DESIGN, SETTING, AND PARTICIPANTS: Cross-sectional study conducted from January 6, 2014, to November 1, 2015, at 5 Area Health Education Center primary care clinics that serve rural and underserved populations in North Carolina. In total, 1787 patients with diabetes received retinal screening photographs with remote expert interpretation to determine the presence and severity of diabetic retinopathy. Participants included patients 18 years or older with type 1 or type 2 diabetes who presented to these 5 clinics for their routine diabetes care.

MAIN OUTCOMES AND MEASURES

Development of qualitative maps illustrating the density of patients with diabetes and their distribution around the 5 North Carolina Diabetic Retinopathy Telemedicine Network sites by zip code and the density of ophthalmologists and primary care clinicians by zip code relative to US Census Urban Areas. A travel time map was also created using road network analysis to determine all areas that can be reached by car in a user-specified amount of time.

RESULTS

Mean (SD) age of patients was 55.4 (12.7) years. Women made up 62.7% of the study population. The study included more African American patients (55.4%) compared with white (35.5%) and Hispanic (5.8%) patients. The mean (SD) hemoglobin A1c level was 7.8% (2.4%) (to convert to proportion of total hemoglobin, multiply by 0.01), and the mean (SD) duration of diabetes was 9.2 (8.2) years. Whereas the clinics located in Greensboro, Asheville, and Fayetteville screened patients from more immediate surrounding areas, the Greenville site had the widest distribution of zip codes, suggesting that patients travel from greater distances to reach this facility. Primary care clinicians were spread somewhat uniformly across the state, whereas ophthalmologists were concentrated around urban centers. Also, the number and type of surface roads surrounding the clinics determined the distance and time patients must travel to receive care.

CONCLUSIONS AND RELEVANCE

Geographic information systems mapping is a useful technique for visualizing geographic access barriers to eye care for patients with diabetes and may help to identify underserved areas that would benefit from the expansion of retinal screening programs via telemedicine.

摘要

重要性

关于使用地理信息系统绘图来直观呈现糖尿病患者获得眼科护理的障碍的信息极少。

目的

运用地理信息系统绘图技术来直观呈现:(1)参与北卡罗来纳糖尿病视网膜病变远程医疗网络的患者的位置;(2)该州初级保健临床医生和眼科医生的位置;(3)前往我们研究中的5家初级保健诊所的出行时间。

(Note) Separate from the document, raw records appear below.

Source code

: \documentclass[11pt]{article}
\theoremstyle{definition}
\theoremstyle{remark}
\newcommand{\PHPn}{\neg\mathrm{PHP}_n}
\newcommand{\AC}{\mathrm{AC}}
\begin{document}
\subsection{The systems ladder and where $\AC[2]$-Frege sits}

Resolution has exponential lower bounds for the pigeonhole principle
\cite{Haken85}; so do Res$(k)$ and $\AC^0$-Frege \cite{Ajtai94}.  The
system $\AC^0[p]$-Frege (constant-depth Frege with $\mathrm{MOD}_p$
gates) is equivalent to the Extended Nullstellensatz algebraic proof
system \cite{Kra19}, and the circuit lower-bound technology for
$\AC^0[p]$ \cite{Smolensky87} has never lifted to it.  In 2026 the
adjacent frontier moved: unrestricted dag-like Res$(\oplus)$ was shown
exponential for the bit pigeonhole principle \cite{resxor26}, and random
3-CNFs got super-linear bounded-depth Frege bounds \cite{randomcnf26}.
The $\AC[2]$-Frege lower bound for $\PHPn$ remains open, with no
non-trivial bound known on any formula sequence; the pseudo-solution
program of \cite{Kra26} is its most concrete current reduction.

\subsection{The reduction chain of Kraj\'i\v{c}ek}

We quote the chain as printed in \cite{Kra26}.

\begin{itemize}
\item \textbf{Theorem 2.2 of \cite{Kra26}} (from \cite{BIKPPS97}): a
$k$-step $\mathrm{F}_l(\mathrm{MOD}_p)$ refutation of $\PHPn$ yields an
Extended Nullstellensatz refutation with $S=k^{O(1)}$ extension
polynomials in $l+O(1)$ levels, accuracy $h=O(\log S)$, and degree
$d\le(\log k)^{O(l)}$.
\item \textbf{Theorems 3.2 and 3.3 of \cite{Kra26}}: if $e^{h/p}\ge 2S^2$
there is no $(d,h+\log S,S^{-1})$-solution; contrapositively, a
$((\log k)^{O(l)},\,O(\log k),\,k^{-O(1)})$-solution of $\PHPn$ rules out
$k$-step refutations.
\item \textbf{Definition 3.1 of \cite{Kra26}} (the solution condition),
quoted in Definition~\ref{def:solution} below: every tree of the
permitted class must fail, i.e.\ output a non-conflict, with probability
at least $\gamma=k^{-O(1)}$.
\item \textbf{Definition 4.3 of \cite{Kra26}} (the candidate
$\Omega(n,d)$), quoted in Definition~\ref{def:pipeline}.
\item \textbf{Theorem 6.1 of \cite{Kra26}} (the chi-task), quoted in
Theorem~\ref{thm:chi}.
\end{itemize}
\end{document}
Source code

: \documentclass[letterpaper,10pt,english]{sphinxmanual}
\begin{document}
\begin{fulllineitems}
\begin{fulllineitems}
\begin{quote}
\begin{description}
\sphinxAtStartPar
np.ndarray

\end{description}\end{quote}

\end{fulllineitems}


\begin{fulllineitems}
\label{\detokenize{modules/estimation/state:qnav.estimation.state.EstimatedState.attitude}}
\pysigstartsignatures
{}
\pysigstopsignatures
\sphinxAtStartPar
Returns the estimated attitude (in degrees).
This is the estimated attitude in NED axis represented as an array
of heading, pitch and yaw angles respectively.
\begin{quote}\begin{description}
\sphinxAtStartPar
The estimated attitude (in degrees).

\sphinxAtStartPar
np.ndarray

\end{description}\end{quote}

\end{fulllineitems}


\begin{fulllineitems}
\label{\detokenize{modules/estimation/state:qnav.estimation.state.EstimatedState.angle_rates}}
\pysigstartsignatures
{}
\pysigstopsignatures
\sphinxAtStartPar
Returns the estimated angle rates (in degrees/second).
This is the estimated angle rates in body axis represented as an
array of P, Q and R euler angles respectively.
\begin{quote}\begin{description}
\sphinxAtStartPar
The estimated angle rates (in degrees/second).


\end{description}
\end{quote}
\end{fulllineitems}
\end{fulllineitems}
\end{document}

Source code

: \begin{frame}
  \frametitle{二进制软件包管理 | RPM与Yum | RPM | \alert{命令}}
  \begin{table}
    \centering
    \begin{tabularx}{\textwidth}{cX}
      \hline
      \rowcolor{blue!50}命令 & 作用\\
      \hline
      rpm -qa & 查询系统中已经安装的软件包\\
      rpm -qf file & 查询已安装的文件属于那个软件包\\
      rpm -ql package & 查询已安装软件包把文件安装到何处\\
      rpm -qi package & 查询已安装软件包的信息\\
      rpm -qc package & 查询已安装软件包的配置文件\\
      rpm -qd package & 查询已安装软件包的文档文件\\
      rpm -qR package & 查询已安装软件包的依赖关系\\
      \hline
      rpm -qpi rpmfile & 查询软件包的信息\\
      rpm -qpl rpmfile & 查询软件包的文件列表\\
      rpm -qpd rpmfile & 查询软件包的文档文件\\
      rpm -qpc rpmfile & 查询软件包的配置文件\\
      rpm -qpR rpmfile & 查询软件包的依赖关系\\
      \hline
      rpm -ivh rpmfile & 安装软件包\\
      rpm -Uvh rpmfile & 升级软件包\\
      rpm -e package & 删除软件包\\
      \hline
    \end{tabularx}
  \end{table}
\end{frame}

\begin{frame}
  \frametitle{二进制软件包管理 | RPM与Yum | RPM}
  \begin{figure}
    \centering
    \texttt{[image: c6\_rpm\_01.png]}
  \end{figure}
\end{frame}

设计、地点和参与者:于2014年1月6日至2015年11月1日在北卡罗来纳州5家为农村及服务不足人群提供服务的地区健康教育中心初级保健诊所进行的横断面研究。共有1787名糖尿病患者接受了视网膜筛查照片,并由远程专家进行解读以确定糖尿病视网膜病变的存在及严重程度。参与者包括18岁及以上的1型或2型糖尿病患者,他们前往这5家诊所接受常规糖尿病护理。

主要结局和测量指标

绘制定性地图,按邮政编码说明糖尿病患者的密度及其在北卡罗来纳糖尿病视网膜病变远程医疗网络5个站点周围的分布情况,以及按邮政编码说明相对于美国人口普查城市区域的眼科医生和初级保健临床医生的密度。还使用道路网络分析创建了一张出行时间地图,以确定在用户指定时间内驾车可到达的所有区域。

结果

患者的平均(标准差)年龄为55.4(12.7)岁。女性占研究人群的62.7%。与白人(35.5%)和西班牙裔(5.8%)患者相比,该研究纳入了更多非裔美国患者(55.4%)。血红蛋白A1c的平均(标准差)水平为7.8%(2.4%)(若要转换为总血红蛋白的比例,乘以0.01),糖尿病的平均(标准差)病程为9.2(8.2)年。格林斯伯勒、阿什维尔和费耶特维尔的诊所筛查的患者来自更直接的周边地区,而格林维尔站点的邮政编码分布最广,这表明患者从更远的距离前来就诊。初级保健临床医生在该州分布较为均匀,而眼科医生集中在城市中心周围。此外,诊所周围地面道路的数量和类型决定了患者接受护理必须出行的距离和时间。

结论与意义

地理信息系统绘图是一种有用的技术,可直观呈现糖尿病患者获得眼科护理的地理障碍,有助于识别那些可通过远程医疗扩大视网膜筛查项目而受益的服务不足地区。